@Szabolcs Good evening! The picture looks like a particular kind of tank top that I would call a "halter" because it looks like the straps have a racer-back.
The English language was permanently introduced to North America in Virginia in 1607, so it had been a while since the last native speaker of Latin other than Montaigne had made any sense.
Hard water contains >160ppm of minerals (typically calcium compounds) and actually feels harder when drunk than soft water does (<160ppm). The earliest use in OED below would seem to support that origin rather than it being "hard" to form a lather.
14. a. Applied to water holding in soluti...
I know what he means by "actually feels harder when drunk".

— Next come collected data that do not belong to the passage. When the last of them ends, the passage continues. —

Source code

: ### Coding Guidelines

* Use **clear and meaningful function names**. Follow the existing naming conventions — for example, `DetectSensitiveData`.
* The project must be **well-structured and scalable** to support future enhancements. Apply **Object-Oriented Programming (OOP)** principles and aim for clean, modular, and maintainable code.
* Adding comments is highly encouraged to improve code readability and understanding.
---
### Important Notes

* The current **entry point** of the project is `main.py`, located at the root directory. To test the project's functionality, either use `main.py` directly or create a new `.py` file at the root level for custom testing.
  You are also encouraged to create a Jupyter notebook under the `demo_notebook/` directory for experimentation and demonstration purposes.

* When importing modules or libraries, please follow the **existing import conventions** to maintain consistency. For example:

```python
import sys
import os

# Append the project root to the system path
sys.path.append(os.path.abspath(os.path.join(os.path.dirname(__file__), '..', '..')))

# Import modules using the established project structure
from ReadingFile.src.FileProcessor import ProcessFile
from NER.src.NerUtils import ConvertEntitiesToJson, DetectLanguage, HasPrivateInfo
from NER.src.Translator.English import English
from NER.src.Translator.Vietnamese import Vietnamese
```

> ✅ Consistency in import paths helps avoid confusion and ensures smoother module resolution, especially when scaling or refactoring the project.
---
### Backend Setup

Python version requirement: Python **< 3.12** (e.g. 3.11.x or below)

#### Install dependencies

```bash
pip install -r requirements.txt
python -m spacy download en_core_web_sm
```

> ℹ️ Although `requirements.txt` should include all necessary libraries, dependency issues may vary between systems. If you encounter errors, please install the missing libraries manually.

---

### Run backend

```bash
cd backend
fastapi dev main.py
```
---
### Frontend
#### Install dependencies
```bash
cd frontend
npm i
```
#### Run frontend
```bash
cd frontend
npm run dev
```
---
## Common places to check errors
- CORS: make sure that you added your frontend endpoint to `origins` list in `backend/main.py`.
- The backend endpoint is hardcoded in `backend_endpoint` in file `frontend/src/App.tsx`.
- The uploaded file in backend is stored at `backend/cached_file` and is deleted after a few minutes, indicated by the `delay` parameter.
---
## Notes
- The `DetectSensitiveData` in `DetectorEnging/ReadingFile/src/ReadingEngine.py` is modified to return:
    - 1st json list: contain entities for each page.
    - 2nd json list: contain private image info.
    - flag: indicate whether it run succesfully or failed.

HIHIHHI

@MετάEd, gratias tibi ago de your punctuation of y'all. How can we spread the word to promote this as opposed to *ya'll? Incidentally, God blessed Texas with his own hands, eh?
I share that concern. My father speaks a mix of FFNC and FFVA English and refuses to spell the pronoun. He uses it regularly in speech but insists that it is not a written word, and in written correspondence always writes "you all" instead.
Execrate has to do with curses. So execrable text is cursèdly bad text, and unexecrating it would mean casting out its daemons. I think. Maybe that is just execrating it.
@tchrist Oh, which reminds me. I want to bring out a line of Chia Presidents. You get to grow green "hair" on everyone from Washington to Obama. Eisenhower would be tough, but ...
@Cerberus Which is odd, because it is (often mischaracterized as) American to use a single-L in compounds. Actually, that is just in inflections, not compounds.